The answer must be an exact copy of the lines from the one holding "6. Operators are" through the final line of the entries, and nothing else.

BEGIN RECORDS SHOWN

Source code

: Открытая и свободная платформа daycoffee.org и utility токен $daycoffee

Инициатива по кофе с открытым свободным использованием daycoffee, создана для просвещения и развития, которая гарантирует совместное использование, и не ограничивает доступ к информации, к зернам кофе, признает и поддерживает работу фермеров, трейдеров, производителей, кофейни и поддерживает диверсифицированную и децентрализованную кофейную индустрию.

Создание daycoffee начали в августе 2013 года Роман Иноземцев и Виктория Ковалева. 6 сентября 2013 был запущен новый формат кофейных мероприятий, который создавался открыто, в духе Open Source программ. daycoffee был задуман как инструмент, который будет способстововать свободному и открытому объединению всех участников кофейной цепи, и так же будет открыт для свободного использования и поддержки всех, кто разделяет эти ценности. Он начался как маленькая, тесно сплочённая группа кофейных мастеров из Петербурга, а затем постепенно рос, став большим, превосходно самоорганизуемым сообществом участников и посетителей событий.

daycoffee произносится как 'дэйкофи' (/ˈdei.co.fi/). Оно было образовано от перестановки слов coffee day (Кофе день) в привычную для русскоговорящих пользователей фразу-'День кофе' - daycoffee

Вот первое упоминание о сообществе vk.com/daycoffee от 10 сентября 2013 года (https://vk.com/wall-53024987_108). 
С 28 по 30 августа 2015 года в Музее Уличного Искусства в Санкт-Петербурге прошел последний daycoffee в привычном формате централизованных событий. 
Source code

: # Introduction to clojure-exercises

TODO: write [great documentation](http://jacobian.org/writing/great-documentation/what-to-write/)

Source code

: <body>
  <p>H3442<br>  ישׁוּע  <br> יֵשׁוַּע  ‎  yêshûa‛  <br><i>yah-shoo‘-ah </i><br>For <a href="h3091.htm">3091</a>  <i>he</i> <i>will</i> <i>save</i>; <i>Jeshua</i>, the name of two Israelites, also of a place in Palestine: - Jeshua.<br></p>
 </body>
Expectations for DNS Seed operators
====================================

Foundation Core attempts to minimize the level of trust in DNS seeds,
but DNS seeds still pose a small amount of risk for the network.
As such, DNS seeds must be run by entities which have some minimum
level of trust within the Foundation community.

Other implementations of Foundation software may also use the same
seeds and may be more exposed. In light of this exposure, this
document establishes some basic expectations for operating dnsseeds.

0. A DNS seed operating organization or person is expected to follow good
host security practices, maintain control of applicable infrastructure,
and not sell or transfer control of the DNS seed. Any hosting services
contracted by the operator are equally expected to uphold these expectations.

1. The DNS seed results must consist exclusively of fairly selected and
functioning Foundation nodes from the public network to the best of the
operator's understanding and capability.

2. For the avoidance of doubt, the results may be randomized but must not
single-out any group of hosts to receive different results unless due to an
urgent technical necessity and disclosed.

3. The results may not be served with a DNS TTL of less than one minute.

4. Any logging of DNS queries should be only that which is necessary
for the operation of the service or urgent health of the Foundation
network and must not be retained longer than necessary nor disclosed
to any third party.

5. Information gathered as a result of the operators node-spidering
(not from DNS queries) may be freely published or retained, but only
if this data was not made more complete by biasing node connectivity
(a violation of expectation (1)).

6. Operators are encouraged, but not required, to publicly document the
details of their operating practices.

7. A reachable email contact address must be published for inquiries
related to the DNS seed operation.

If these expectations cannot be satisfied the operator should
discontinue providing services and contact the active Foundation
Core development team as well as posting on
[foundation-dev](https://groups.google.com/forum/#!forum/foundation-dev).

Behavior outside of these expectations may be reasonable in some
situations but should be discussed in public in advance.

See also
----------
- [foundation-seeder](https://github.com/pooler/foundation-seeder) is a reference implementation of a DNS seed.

END RECORDS SHOWN

**ANSWER TO THE EXERCISE:**
6. Operators are encouraged, but not required, to publicly document the
details of their operating practices.

7. A reachable email contact address must be published for inquiries
related to the DNS seed operation.

If these expectations cannot be satisfied the operator should
discontinue providing services and contact the active Foundation
Core development team as well as posting on
[foundation-dev](https://groups.google.com/forum/#!forum/foundation-dev).

Behavior outside of these expectations may be reasonable in some
situations but should be discussed in public in advance.

See also
----------
- [foundation-seeder](https://github.com/pooler/foundation-seeder) is a reference implementation of a DNS seed.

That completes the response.